Directed by: Clint Eastwood
Premise: Based on true events. A low level security guard (Paul Walter Hauser) discovers a bomb at the 1996 Olympic Games in Atlanta, Georgia. In the aftermath, the FBI investigates the guard as a suspect and press coverage turns his life upside down.
What Works: Clint Eastwood’s recent films like American Sniper, Sully, and The 15:17 to Paris have dramatized the exploits of contemporary American heroes. Eastwood’s latest installment in this cycle is Richard Jewell, the true story of a security guard who saved many people’s lives at the 1996 Summer Olympics when he discovered a bomb and evacuated the blast area. The film covers the night of the bombing but the majority of this story takes place during the aftermath in which the FBI and the press falsely accused Jewell of masterminding the bombing to make himself a hero. Among the impressive aspects of this story is the way in which the filmmakers establish credibility. That’s first done through the characterization of Jewell himself. Jewell’s introduction is not flattering; he comes across as a Paul Blart-type who was fired from a college security job for overzealously enforcing the rules. But Jewell is also depicted as being fundamentally good at his job. He noticed details and asked the right questions and followed procedure and those behaviors saved lives. The filmmakers also make the actions of the press and the FBI credible by establishing the history of would-be heroes who manufacture crises for their own self-aggrandizement, a profile that fit Jewell suspiciously well. But the movie is also infuriating because it shows how the press and law enforcement got caught up in confirmation bias and wrongly smeared Jewell as a villain. The movie captures the stress of living in a fishbowl of suspicion and press attention and it is a startlingly powerful depiction of the power of the state and the media to railroad a citizen’s life. The cast of Richard Jewell is terrific, starting with Paul Walter Hauser in the title role. Hauser plays Jewell as a man of integrity who was naïve but not stupid and his disillusionment with law enforcement is heartbreaking. Hauser is paired with Kathy Bates as Jewell’s mother and Sam Rockwell as his attorney Watson Bryant. The interactions between Hauser and Rockwell manage a balance of drama and comedy and they are many of the movie’s best scenes.
What Doesn’t: There is one troubling aspect of Richard Jewell and that is the depiction of Kathy Scruggs, the Atlanta Journal-Constitution reporter who broke the story about the FBI’s investigation of Jewell and, as depicted in the film, drove the narrative that turned Jewell’s life upside down. Olivia Wilde’s performance is really broad and out of step with the tone of the movie.
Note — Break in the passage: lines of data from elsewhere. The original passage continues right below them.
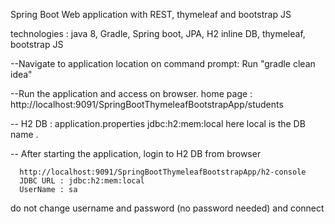 Spring Boot Web application with REST, thymeleaf and bootstrap JS

technologies : java 8, Gradle, Spring boot, JPA, H2 inline DB,  thymeleaf, bootstrap JS

--Navigate to application location on command prompt: Run "gradle clean idea"

--Run the application and access on browser. home page : http://localhost:9091/SpringBootThymeleafBootstrapApp/students

-- H2 DB : application.properties jdbc:h2:mem:local here local is the DB name .

-- After starting the application, login to H2 DB from browser

      http://localhost:9091/SpringBootThymeleafBootstrapApp/h2-console
      JDBC URL : jdbc:h2:mem:local
      UserName : sa

do not change username and password (no password needed) and connect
The film also depicts her trading sex for story tips although there is no proof the real Scruggs ever did that. There is one way of justifying this. Turnabout is fair play and Scruggs made a splash by spreading lies about Richard Jewell that destroyed his reputation and followed Jewell long after he was exonerated. The movie does the same to Scruggs but it comes across as a low blow because she is no longer alive to defend herself.
Bottom Line: Richard Jewell is the best installment in Clint Eastwood’s cycle of hero stories. The film is a startling portrait of the fickle nature of public opinion and the power of the state and the media in our lives.